== Directions ==
Transcribe the records verbatim, images excluded.

Information Block Start

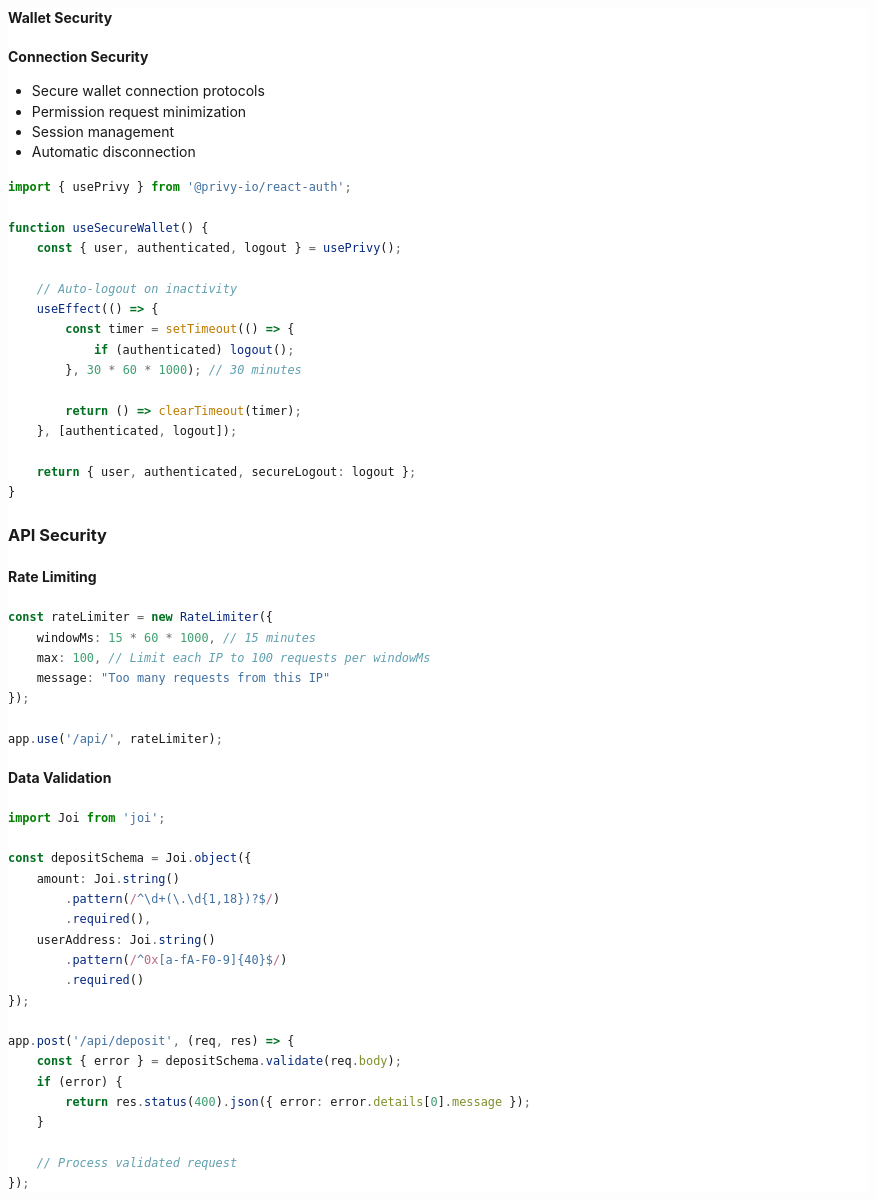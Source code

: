 #### Wallet Security

**Connection Security**
- Secure wallet connection protocols
- Permission request minimization
- Session management
- Automatic disconnection

```typescript
import { usePrivy } from '@privy-io/react-auth';

function useSecureWallet() {
    const { user, authenticated, logout } = usePrivy();
    
    // Auto-logout on inactivity
    useEffect(() => {
        const timer = setTimeout(() => {
            if (authenticated) logout();
        }, 30 * 60 * 1000); // 30 minutes
        
        return () => clearTimeout(timer);
    }, [authenticated, logout]);
    
    return { user, authenticated, secureLogout: logout };
}
```

### API Security

#### Rate Limiting

```typescript
const rateLimiter = new RateLimiter({
    windowMs: 15 * 60 * 1000, // 15 minutes
    max: 100, // Limit each IP to 100 requests per windowMs
    message: "Too many requests from this IP"
});

app.use('/api/', rateLimiter);
```

#### Data Validation

```typescript
import Joi from 'joi';

const depositSchema = Joi.object({
    amount: Joi.string()
        .pattern(/^\d+(\.\d{1,18})?$/)
        .required(),
    userAddress: Joi.string()
        .pattern(/^0x[a-fA-F0-9]{40}$/)
        .required()
});

app.post('/api/deposit', (req, res) => {
    const { error } = depositSchema.validate(req.body);
    if (error) {
        return res.status(400).json({ error: error.details[0].message });
    }
    
    // Process validated request
});
```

Information Block End

== Answer box ==
Source code

: #### Wallet Security

**Connection Security**
- Secure wallet connection protocols
- Permission request minimization
- Session management
- Automatic disconnection

```typescript
import { usePrivy } from '@privy-io/react-auth';

function useSecureWallet() {
    const { user, authenticated, logout } = usePrivy();
    
    // Auto-logout on inactivity
    useEffect(() => {
        const timer = setTimeout(() => {
            if (authenticated) logout();
        }, 30 * 60 * 1000); // 30 minutes
        
        return () => clearTimeout(timer);
    }, [authenticated, logout]);
    
    return { user, authenticated, secureLogout: logout };
}
```

### API Security

#### Rate Limiting

```typescript
const rateLimiter = new RateLimiter({
    windowMs: 15 * 60 * 1000, // 15 minutes
    max: 100, // Limit each IP to 100 requests per windowMs
    message: "Too many requests from this IP"
});

app.use('/api/', rateLimiter);
```

#### Data Validation

```typescript
import Joi from 'joi';

const depositSchema = Joi.object({
    amount: Joi.string()
        .pattern(/^\d+(\.\d{1,18})?$/)
        .required(),
    userAddress: Joi.string()
        .pattern(/^0x[a-fA-F0-9]{40}$/)
        .required()
});

app.post('/api/deposit', (req, res) => {
    const { error } = depositSchema.validate(req.body);
    if (error) {
        return res.status(400).json({ error: error.details[0].message });
    }
    
    // Process validated request
});
```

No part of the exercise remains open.